Hoofdverpleegkundige of hoofdverpleegkundige?
In de recente levendige discussies in het draadje ‘het oude ambacht’ bracht o.a. de zoektocht naar de hoofdklemtoon in samenstellingen met als laatste uitgang ‘kundige’ (niet deskundige) de tongen in beweging.
Merkwaardig, en eigenlijk ook wel teleurstellend, was het dat de van Dale en het ANW (het Algemeen Nederlands Woordenboek) elkaar tegenspraken in het bepalen van de hoofdklemtoon van het woord ‘hoofdverpleegkundige’. Wanneer de woordenboeken het al niet met elkaar eens zijn hoe moeten wij het dan met elkaar eens worden?
Vandaar dat ik nog eens geprobeerd heb om in deze zaak enige klaarheid te krijgen.

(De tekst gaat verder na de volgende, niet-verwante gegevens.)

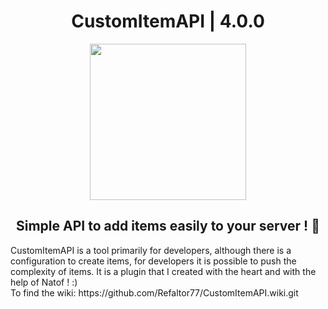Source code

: <h1 align="center">CustomItemAPI | 4.0.0</h1>
<p align="center">
  <img width="250" height="250" src="https://github.com/Refaltor77/CustomItemAPI/blob/main/logo.png">
</p>

<h2 align="center">Simple API to add items easily to your server ! 🎊</h2>

<p>CustomItemAPI is a tool primarily for developers, although there is a configuration to create items, for developers it is possible to push the complexity of items. It is a plugin that I created with the heart and with the help of Natof ! :)<br>
To find the wiki: https://github.com/Refaltor77/CustomItemAPI.wiki.git
</p>
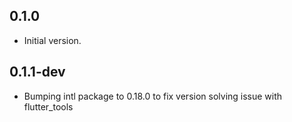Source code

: ## 0.1.0

- Initial version.

## 0.1.1-dev

- Bumping intl package to 0.18.0 to fix version solving issue with flutter_tools
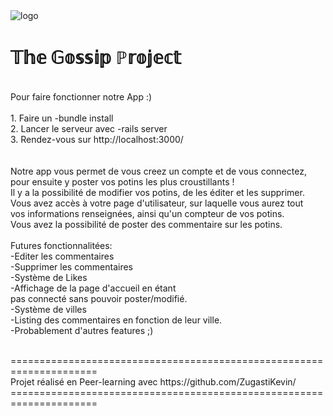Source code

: <img src="https://i.goopics.net/qxkkY.png" alt="logo">
<h1>𝕋𝕙𝕖 𝔾𝕠𝕤𝕤𝕚𝕡 ℙ𝕣𝕠𝕛𝕖𝕔𝕥</h1>
<br>
Pour faire fonctionner notre App :)<br>
<br>
1. Faire un -bundle install<br>
2. Lancer le serveur avec -rails server<br>
3. Rendez-vous sur http://localhost:3000/<br>
<br>
<br>
Notre app vous permet de vous creez un compte et de vous connectez,<br>
pour ensuite y poster vos potins les plus croustillants !<br>
Il y a la possibilité de modifier vos potins, de les éditer et les supprimer.<br>
Vous avez accès à votre page d'utilisateur, sur laquelle vous aurez tout <br>
vos informations renseignées, ainsi qu'un compteur de vos potins.<br>
Vous avez la possibilité de poster des commentaire sur les potins.<br>
<br>
Futures fonctionnalitées:<br>
-Editer les commentaires<br>
-Supprimer les commentaires<br>
-Système de Likes<br>
-Affichage de la page d'accueil en étant<br>
  pas connecté sans pouvoir poster/modifié.<br>
-Système de villes<br>
-Listing des commentaires en fonction de leur ville.<br>
-Probablement d'autres features ;)<br>
<br>
<p>
=====================================================================<br>
Projet réalisé en Peer-learning avec https://github.com/ZugastiKevin/<br>
=====================================================================<br>
</p>
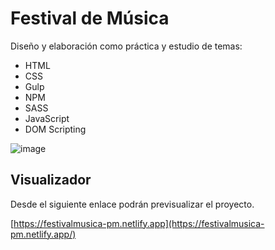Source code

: # Festival de Música

Diseño y elaboración como práctica y estudio de temas:

* HTML
* CSS
* Gulp
* NPM
* SASS
* JavaScript
* DOM Scripting

![image](https://github.com/user-attachments/assets/d918eea4-60b6-4d32-992a-ed1e20fb639f)

## Visualizador

Desde el siguiente enlace podrán previsualizar el proyecto.

[https://festivalmusica-pm.netlify.app](https://festivalmusica-pm.netlify.app/)
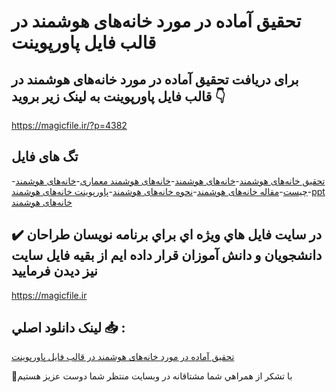 # تحقیق آماده در مورد خانه‌های هوشمند در قالب فایل پاورپوینت

## برای دریافت تحقیق آماده در مورد خانه‌های هوشمند در قالب فایل پاورپوینت به لینک زیر بروید 👇

https://magicfile.ir/?p=4382

## تگ های فایل

-[تحقیق خانه‌های هوشمند](https://magicfile.ir/product/%d8%aa%d8%ad%d9%82%db%8c%d9%82-%d8%a2%d9%85%d8%a7%d8%af%d9%87-%d8%ae%d8%a7%d9%86%d9%87%d9%87%d8%a7%db%8c-%d9%87%d9%88%d8%b4%d9%85%d9%86%d8%af-%d9%81%d8%a7%db%8c%d9%84-%d9%be%d8%a7%d9%88%d8%b1%d9%be%d9%88%db%8c%d9%86%d8%aa/)-[خانه‌های هوشمند](https://magicfile.ir/product/%d8%aa%d8%ad%d9%82%db%8c%d9%82-%d8%a2%d9%85%d8%a7%d8%af%d9%87-%d8%ae%d8%a7%d9%86%d9%87%d9%87%d8%a7%db%8c-%d9%87%d9%88%d8%b4%d9%85%d9%86%d8%af-%d9%81%d8%a7%db%8c%d9%84-%d9%be%d8%a7%d9%88%d8%b1%d9%be%d9%88%db%8c%d9%86%d8%aa/)-[خانه‌های هوشمند معماری](https://magicfile.ir/product/%d8%aa%d8%ad%d9%82%db%8c%d9%82-%d8%a2%d9%85%d8%a7%d8%af%d9%87-%d8%ae%d8%a7%d9%86%d9%87%d9%87%d8%a7%db%8c-%d9%87%d9%88%d8%b4%d9%85%d9%86%d8%af-%d9%81%d8%a7%db%8c%d9%84-%d9%be%d8%a7%d9%88%d8%b1%d9%be%d9%88%db%8c%d9%86%d8%aa/)-[خانه‌های هوشمند چیست](https://magicfile.ir/product/%d8%aa%d8%ad%d9%82%db%8c%d9%82-%d8%a2%d9%85%d8%a7%d8%af%d9%87-%d8%ae%d8%a7%d9%86%d9%87%d9%87%d8%a7%db%8c-%d9%87%d9%88%d8%b4%d9%85%d9%86%d8%af-%d9%81%d8%a7%db%8c%d9%84-%d9%be%d8%a7%d9%88%d8%b1%d9%be%d9%88%db%8c%d9%86%d8%aa/)-[مقاله خانه‌های هوشمند](https://magicfile.ir/product/%d8%aa%d8%ad%d9%82%db%8c%d9%82-%d8%a2%d9%85%d8%a7%d8%af%d9%87-%d8%ae%d8%a7%d9%86%d9%87%d9%87%d8%a7%db%8c-%d9%87%d9%88%d8%b4%d9%85%d9%86%d8%af-%d9%81%d8%a7%db%8c%d9%84-%d9%be%d8%a7%d9%88%d8%b1%d9%be%d9%88%db%8c%d9%86%d8%aa/)-[نحوه خانه‌های هوشمند](https://magicfile.ir/product/%d8%aa%d8%ad%d9%82%db%8c%d9%82-%d8%a2%d9%85%d8%a7%d8%af%d9%87-%d8%ae%d8%a7%d9%86%d9%87%d9%87%d8%a7%db%8c-%d9%87%d9%88%d8%b4%d9%85%d9%86%d8%af-%d9%81%d8%a7%db%8c%d9%84-%d9%be%d8%a7%d9%88%d8%b1%d9%be%d9%88%db%8c%d9%86%d8%aa/)-[پاورپوینت خانه‌های هوشمند](https://magicfile.ir/product/%d8%aa%d8%ad%d9%82%db%8c%d9%82-%d8%a2%d9%85%d8%a7%d8%af%d9%87-%d8%ae%d8%a7%d9%86%d9%87%d9%87%d8%a7%db%8c-%d9%87%d9%88%d8%b4%d9%85%d9%86%d8%af-%d9%81%d8%a7%db%8c%d9%84-%d9%be%d8%a7%d9%88%d8%b1%d9%be%d9%88%db%8c%d9%86%d8%aa/)-[ppt خانه‌های هوشمند](https://magicfile.ir/product/%d8%aa%d8%ad%d9%82%db%8c%d9%82-%d8%a2%d9%85%d8%a7%d8%af%d9%87-%d8%ae%d8%a7%d9%86%d9%87%d9%87%d8%a7%db%8c-%d9%87%d9%88%d8%b4%d9%85%d9%86%d8%af-%d9%81%d8%a7%db%8c%d9%84-%d9%be%d8%a7%d9%88%d8%b1%d9%be%d9%88%db%8c%d9%86%d8%aa/)

## ✔️ در سايت فايل هاي ويژه اي براي برنامه نويسان طراحان دانشجويان و دانش آموزان قرار داده ايم از بقيه فايل سايت نيز ديدن فرماييد

https://magicfile.ir


## لينک دانلود اصلي 📥 :

[تحقیق آماده در مورد خانه‌های هوشمند در قالب فایل پاورپوینت](https://magicfile.ir/product/%d8%aa%d8%ad%d9%82%db%8c%d9%82-%d8%a2%d9%85%d8%a7%d8%af%d9%87-%d8%ae%d8%a7%d9%86%d9%87%d9%87%d8%a7%db%8c-%d9%87%d9%88%d8%b4%d9%85%d9%86%d8%af-%d9%81%d8%a7%db%8c%d9%84-%d9%be%d8%a7%d9%88%d8%b1%d9%be%d9%88%db%8c%d9%86%d8%aa/) 


🙏با تشکر از همراهي شما مشتاقانه در وبسایت منتظر شما دوست عزیز هستیم

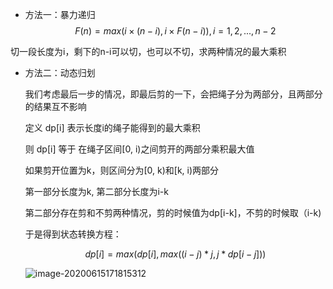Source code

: - 方法一：暴力递归
  $$
  F(n)=max(i\times(n-i),i\times F(n-i)),i=1,2,...,n-2
  $$

切一段长度为i，剩下的n-i可以切，也可以不切，求两种情况的最大乘积

- 方法二：动态归划

  我们考虑最后一步的情况，即最后剪的一下，会把绳子分为两部分，且两部分的结果互不影响

  定义 dp[i] 表示长度i的绳子能得到的最大乘积

  则 dp[i] 等于 在绳子区间[0, i)之间剪开的两部分乘积最大值

  如果剪开位置为k，则区间分为[0, k)和[k, i)两部分

  第一部分长度为k, 第二部分长度为i-k

  第二部分存在剪和不剪两种情况，剪的时候值为dp[i-k]，不剪的时候取（i-k)

  于是得到状态转换方程：

  $$
  dp[i] = max(dp[i], max((i - j) * j, j * dp[i - j]))
  $$
  

  ![image-20200615171815312](https://img.5icv.com/imgs/image-20200615171815312.png)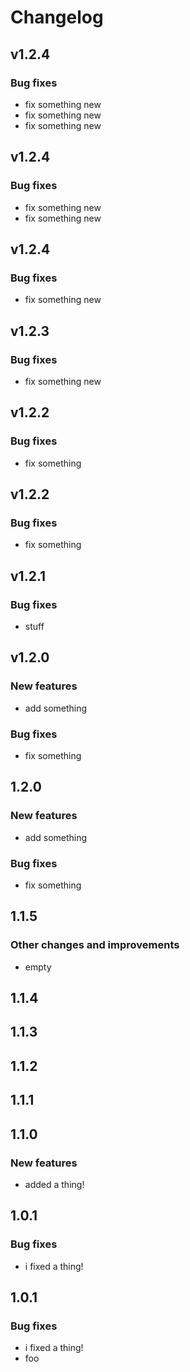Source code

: # Changelog

## v1.2.4

### Bug fixes

 * fix something new
 * fix something new
 * fix something new

## v1.2.4

### Bug fixes

 * fix something new
 * fix something new

## v1.2.4

### Bug fixes

 * fix something new

## v1.2.3

### Bug fixes

 * fix something new

## v1.2.2

### Bug fixes

 * fix something

## v1.2.2

### Bug fixes

 * fix something

## v1.2.1

### Bug fixes

 * stuff

## v1.2.0

### New features

 * add something

### Bug fixes

 * fix something

## 1.2.0

### New features

 * add something

### Bug fixes

 * fix something

## 1.1.5

### Other changes and improvements

 * empty

## 1.1.4

## 1.1.3

## 1.1.2

## 1.1.1

## 1.1.0

### New features

 * added a thing!

## 1.0.1

### Bug fixes

 * i fixed a thing!

## 1.0.1

### Bug fixes

 * i fixed a thing!
 * foo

Via de website van Taaladvies.net heb ik daarom recent de volgende vraag voorgelegd.
“Mijn vraag is op welke lettergreep de hoofklemtoon valt in de woorden: hoofdverpleegkundige en of oogheelkundige. Wanneer ik van Dale raadpleeg krijg ik te zien dat de hoofklemtoon op lettergreep vier (kun) ligt. Raadpleeg ik daarentegen het ANW (Algemeen Nederlands Woordenboek) dan krijg ik te zien dat de hoofdklemtoon op de eerste lettergreep ligt (hoofd/oog). (NB: Op ANW krijg ik bij het lemma wijkverpleegkundige te zien dat daar de hoofdklemtoon op zowel de eerste als op de vierde lettergreep ligt).”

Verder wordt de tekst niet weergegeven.